▶ **PROBLEM DESCRIPTION**
Please copy every line of the data in which the string "more" appears.

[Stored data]

>>>>

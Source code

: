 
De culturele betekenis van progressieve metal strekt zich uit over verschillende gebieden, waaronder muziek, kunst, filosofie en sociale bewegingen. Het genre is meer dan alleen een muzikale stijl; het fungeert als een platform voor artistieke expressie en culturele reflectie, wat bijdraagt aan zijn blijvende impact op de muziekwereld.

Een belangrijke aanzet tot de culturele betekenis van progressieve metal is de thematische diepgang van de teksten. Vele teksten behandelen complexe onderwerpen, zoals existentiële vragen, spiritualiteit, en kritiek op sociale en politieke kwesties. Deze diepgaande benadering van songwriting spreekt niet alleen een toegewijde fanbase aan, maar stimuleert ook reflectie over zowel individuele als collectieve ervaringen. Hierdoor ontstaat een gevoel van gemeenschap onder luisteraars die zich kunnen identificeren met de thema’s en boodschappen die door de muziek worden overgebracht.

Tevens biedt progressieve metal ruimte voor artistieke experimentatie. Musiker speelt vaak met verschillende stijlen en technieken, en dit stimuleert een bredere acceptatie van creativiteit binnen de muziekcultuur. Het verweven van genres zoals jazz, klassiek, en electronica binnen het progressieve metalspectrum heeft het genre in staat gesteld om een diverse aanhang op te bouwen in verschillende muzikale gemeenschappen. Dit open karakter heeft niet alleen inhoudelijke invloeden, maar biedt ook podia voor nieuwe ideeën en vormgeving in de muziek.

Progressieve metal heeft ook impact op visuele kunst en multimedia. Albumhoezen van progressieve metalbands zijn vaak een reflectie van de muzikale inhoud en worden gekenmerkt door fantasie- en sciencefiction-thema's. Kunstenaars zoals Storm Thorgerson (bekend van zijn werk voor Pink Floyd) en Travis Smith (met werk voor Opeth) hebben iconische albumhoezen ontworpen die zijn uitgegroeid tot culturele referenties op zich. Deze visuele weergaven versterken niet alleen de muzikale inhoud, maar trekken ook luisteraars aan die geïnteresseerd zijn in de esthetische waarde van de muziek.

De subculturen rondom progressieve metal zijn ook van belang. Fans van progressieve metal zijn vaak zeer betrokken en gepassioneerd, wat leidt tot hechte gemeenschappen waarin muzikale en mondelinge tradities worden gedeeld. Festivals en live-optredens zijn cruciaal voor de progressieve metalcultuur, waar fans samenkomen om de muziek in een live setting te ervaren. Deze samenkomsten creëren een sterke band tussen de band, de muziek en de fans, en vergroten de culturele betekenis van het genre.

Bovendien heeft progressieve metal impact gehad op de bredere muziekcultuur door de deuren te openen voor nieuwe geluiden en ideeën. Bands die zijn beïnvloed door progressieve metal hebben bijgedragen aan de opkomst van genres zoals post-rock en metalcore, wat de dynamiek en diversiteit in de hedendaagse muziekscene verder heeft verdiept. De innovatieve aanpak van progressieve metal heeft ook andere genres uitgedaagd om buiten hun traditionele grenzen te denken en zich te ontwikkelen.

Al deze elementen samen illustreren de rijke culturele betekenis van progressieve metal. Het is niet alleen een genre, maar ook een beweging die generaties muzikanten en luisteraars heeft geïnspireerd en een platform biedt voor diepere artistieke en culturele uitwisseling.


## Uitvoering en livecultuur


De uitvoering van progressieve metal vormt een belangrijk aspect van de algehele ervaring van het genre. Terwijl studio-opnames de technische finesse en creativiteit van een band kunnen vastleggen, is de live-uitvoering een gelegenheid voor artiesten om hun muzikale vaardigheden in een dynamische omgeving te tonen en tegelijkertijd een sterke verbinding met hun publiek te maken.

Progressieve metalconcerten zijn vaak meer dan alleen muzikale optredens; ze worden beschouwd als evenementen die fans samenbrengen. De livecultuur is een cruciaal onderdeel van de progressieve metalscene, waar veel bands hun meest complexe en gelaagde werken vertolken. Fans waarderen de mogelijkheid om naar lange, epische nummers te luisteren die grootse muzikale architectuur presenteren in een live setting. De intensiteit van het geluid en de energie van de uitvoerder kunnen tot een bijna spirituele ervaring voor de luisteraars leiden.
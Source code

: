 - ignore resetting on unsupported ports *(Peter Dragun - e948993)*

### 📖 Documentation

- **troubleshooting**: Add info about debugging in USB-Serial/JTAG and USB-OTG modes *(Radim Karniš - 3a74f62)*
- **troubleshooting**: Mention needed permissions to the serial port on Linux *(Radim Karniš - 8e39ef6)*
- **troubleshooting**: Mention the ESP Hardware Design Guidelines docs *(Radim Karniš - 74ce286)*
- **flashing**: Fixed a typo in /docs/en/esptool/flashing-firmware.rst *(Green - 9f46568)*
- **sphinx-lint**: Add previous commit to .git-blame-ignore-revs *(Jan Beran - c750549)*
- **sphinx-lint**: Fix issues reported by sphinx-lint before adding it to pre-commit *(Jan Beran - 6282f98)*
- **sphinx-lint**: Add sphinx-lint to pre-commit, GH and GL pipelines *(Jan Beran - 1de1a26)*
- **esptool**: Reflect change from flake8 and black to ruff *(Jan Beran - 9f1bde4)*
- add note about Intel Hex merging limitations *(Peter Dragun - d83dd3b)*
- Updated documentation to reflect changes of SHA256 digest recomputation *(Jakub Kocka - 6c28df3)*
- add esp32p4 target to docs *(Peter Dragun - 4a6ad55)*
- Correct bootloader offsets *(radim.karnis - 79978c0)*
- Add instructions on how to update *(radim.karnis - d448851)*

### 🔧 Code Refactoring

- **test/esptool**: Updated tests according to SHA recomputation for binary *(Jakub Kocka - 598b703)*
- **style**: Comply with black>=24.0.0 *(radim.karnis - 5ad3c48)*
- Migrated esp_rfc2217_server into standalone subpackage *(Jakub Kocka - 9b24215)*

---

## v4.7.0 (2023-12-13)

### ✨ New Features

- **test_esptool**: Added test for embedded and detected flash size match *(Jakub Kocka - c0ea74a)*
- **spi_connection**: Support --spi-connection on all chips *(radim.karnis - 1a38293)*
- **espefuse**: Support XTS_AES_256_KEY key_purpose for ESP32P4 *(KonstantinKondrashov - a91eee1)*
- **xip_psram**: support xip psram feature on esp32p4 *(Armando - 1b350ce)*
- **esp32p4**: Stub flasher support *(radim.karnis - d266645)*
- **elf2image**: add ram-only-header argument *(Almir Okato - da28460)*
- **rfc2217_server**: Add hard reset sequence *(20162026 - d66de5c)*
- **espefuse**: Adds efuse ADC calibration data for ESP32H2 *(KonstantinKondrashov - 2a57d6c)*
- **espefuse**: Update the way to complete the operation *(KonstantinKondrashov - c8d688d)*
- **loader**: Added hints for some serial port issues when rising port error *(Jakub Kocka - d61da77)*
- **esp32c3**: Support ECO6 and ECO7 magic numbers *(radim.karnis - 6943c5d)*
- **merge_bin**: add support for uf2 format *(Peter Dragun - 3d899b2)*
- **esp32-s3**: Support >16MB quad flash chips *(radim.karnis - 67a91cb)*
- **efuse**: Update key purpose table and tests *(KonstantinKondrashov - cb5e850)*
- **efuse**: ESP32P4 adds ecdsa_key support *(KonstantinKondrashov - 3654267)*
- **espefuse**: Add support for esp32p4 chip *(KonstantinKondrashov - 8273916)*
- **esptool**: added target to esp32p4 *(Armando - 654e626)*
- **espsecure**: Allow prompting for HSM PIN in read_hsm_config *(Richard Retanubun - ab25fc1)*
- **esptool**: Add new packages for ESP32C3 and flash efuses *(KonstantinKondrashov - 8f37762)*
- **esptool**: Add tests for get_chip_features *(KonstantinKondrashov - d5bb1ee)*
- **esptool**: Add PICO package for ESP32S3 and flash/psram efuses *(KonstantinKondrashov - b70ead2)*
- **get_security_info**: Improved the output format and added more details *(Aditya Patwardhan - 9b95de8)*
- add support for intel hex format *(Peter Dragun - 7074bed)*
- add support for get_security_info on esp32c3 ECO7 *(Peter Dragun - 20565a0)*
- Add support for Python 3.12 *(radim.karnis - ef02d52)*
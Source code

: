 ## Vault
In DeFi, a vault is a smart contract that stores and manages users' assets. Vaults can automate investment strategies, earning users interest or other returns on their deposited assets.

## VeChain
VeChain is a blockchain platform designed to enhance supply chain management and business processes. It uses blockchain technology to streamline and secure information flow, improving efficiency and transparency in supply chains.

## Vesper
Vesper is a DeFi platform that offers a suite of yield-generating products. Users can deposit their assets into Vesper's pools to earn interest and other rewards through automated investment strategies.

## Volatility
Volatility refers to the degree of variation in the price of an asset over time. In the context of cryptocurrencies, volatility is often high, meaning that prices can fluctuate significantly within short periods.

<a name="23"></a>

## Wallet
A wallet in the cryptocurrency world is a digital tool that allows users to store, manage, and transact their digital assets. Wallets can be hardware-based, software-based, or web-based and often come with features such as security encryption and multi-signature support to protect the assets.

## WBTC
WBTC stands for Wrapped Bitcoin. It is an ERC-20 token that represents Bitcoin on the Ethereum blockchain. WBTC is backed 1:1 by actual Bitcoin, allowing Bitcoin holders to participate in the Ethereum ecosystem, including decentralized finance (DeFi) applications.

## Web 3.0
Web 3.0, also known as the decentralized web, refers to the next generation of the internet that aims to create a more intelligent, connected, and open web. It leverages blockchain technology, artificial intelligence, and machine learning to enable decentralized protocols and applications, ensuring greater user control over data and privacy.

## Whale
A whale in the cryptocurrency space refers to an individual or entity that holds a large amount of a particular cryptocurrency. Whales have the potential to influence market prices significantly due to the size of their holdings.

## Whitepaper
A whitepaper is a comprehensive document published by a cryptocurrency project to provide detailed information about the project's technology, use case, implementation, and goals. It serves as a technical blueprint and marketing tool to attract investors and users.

<<<<

▶ **ANSWER TO THIS TASK**
- **get_security_info**: Improved the output format and added more details *(Aditya Patwardhan - 9b95de8)*
Web 3.0, also known as the decentralized web, refers to the next generation of the internet that aims to create a more intelligent, connected, and open web. It leverages blockchain technology, artificial intelligence, and machine learning to enable decentralized protocols and applications, ensuring greater user control over data and privacy.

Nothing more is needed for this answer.